Bad Day At Black Rock:
Recommended on TCM by Robert Osbourne as a film he originally had no interest in seeing, then loved it, and by Alex Baldwin, who pointed out the great actors in the cast, including Lee Marvin, Ernest Brognine and Dean Jagger. Well, after all that, I had to like it, right?  I did. A lot. It was a Good Day On My Couch.

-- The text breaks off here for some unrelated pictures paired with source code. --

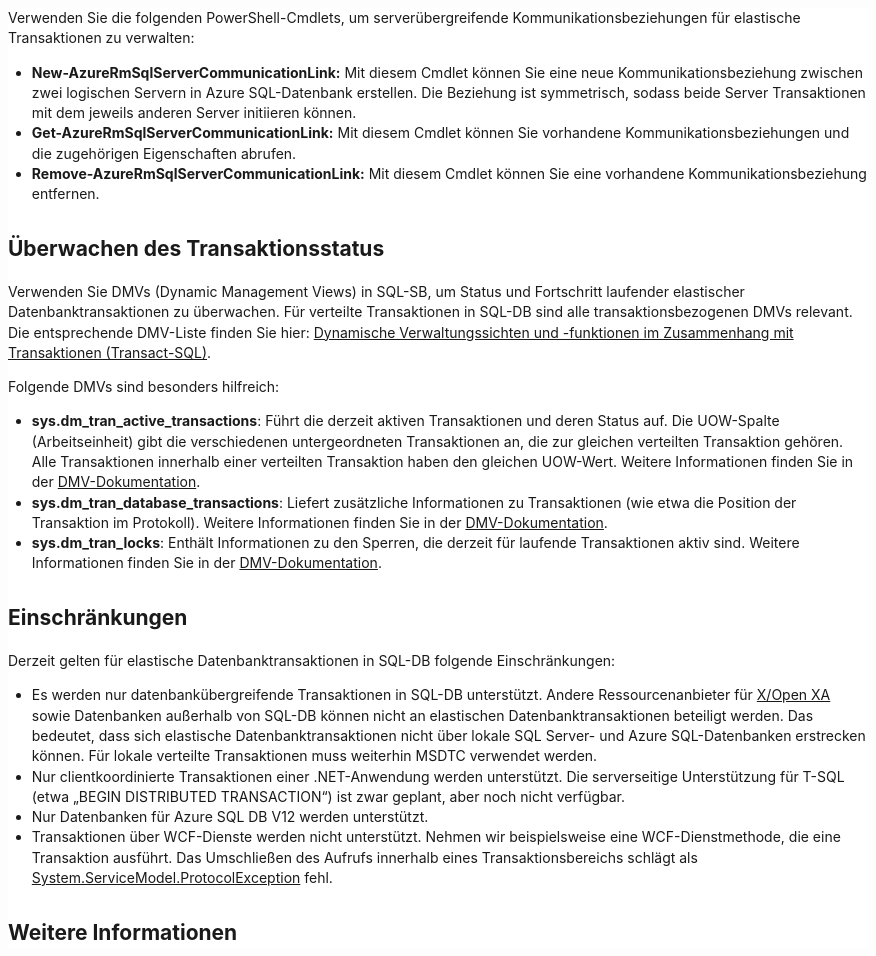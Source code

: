 Verwenden Sie die folgenden PowerShell-Cmdlets, um serverübergreifende Kommunikationsbeziehungen für elastische Transaktionen zu verwalten:

* **New-AzureRmSqlServerCommunicationLink:** Mit diesem Cmdlet können Sie eine neue Kommunikationsbeziehung zwischen zwei logischen Servern in Azure SQL-Datenbank erstellen. Die Beziehung ist symmetrisch, sodass beide Server Transaktionen mit dem jeweils anderen Server initiieren können.
* **Get-AzureRmSqlServerCommunicationLink:** Mit diesem Cmdlet können Sie vorhandene Kommunikationsbeziehungen und die zugehörigen Eigenschaften abrufen.
* **Remove-AzureRmSqlServerCommunicationLink:** Mit diesem Cmdlet können Sie eine vorhandene Kommunikationsbeziehung entfernen. 


## Überwachen des Transaktionsstatus

Verwenden Sie DMVs (Dynamic Management Views) in SQL-SB, um Status und Fortschritt laufender elastischer Datenbanktransaktionen zu überwachen. Für verteilte Transaktionen in SQL-DB sind alle transaktionsbezogenen DMVs relevant. Die entsprechende DMV-Liste finden Sie hier: [Dynamische Verwaltungssichten und -funktionen im Zusammenhang mit Transaktionen (Transact-SQL)](https://msdn.microsoft.com/library/ms178621.aspx).
 
Folgende DMVs sind besonders hilfreich:

* **sys.dm\_tran\_active\_transactions**: Führt die derzeit aktiven Transaktionen und deren Status auf. Die UOW-Spalte (Arbeitseinheit) gibt die verschiedenen untergeordneten Transaktionen an, die zur gleichen verteilten Transaktion gehören. Alle Transaktionen innerhalb einer verteilten Transaktion haben den gleichen UOW-Wert. Weitere Informationen finden Sie in der [DMV-Dokumentation](https://msdn.microsoft.com/library/ms174302.aspx).
* **sys.dm\_tran\_database\_transactions**: Liefert zusätzliche Informationen zu Transaktionen (wie etwa die Position der Transaktion im Protokoll). Weitere Informationen finden Sie in der [DMV-Dokumentation](https://msdn.microsoft.com/library/ms186957.aspx).
* **sys.dm\_tran\_locks**: Enthält Informationen zu den Sperren, die derzeit für laufende Transaktionen aktiv sind. Weitere Informationen finden Sie in der [DMV-Dokumentation](https://msdn.microsoft.com/library/ms190345.aspx).

## Einschränkungen 

Derzeit gelten für elastische Datenbanktransaktionen in SQL-DB folgende Einschränkungen:

* Es werden nur datenbankübergreifende Transaktionen in SQL-DB unterstützt. Andere Ressourcenanbieter für [X/Open XA](https://en.wikipedia.org/wiki/X/Open_XA) sowie Datenbanken außerhalb von SQL-DB können nicht an elastischen Datenbanktransaktionen beteiligt werden. Das bedeutet, dass sich elastische Datenbanktransaktionen nicht über lokale SQL Server- und Azure SQL-Datenbanken erstrecken können. Für lokale verteilte Transaktionen muss weiterhin MSDTC verwendet werden. 
* Nur clientkoordinierte Transaktionen einer .NET-Anwendung werden unterstützt. Die serverseitige Unterstützung für T-SQL (etwa „BEGIN DISTRIBUTED TRANSACTION“) ist zwar geplant, aber noch nicht verfügbar. 
* Nur Datenbanken für Azure SQL DB V12 werden unterstützt.
* Transaktionen über WCF-Dienste werden nicht unterstützt. Nehmen wir beispielsweise eine WCF-Dienstmethode, die eine Transaktion ausführt. Das Umschließen des Aufrufs innerhalb eines Transaktionsbereichs schlägt als [System.ServiceModel.ProtocolException](https://msdn.microsoft.com/library/system.servicemodel.protocolexception) fehl.

## Weitere Informationen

Behind the Scenes Stuff: Spencer Tracey was off drinking and wouldn't commit to the film until the producers (who wanted him desperately) told him that they had Alan Ladd, at which point Tracey grabbed it.  He was perfect for the part, wearing a dark suit and tie the entire time in a western setting,  pulling it off perfectly. Other than that "fashion statement," the film makes a strong case against racism: the hatred of the Japanese during WW2. See it.

Song of The Thin Man:
I usually like these frothy, silly, suave, utter unrealistic films from the 30s and 40s, with William Powell and Myrna Loy as the couple we'd all like to be — if only we had the looks, brains, money, a huge capacity for drinking and a dog like Asta. But this one was a stinker, rather than a stinger, or maybe a sinker, because  it turned out to be the last, not to mention the least, in the series. Watch any of the others four sequels, but not this one: Even the pooch jumped the shark.

The Children's Hour:
It had its moments, and just looking at Audrey Hepburn makes life worth living, but mostly I kept thinking that the play, by Lillian Hellman, was so much better. It's about two young women runing a school for girls, who are accused by a hateful little brat of being (GASP!) lesbians. And although the closest we get in this 1961 production to using that actual term is the word "unnatural," it's enough to ruin their lives.  A young Shirley McClaine is worth seeing in this, and James Garner, and Audrey Hepburn is, well, Audrey Hepburn. The rumor of the love that dare not speak its name is totally untrue — or is it? And I'll say no more, because you should see the movie for yourself, imperfect as it may be, as is Life Itself.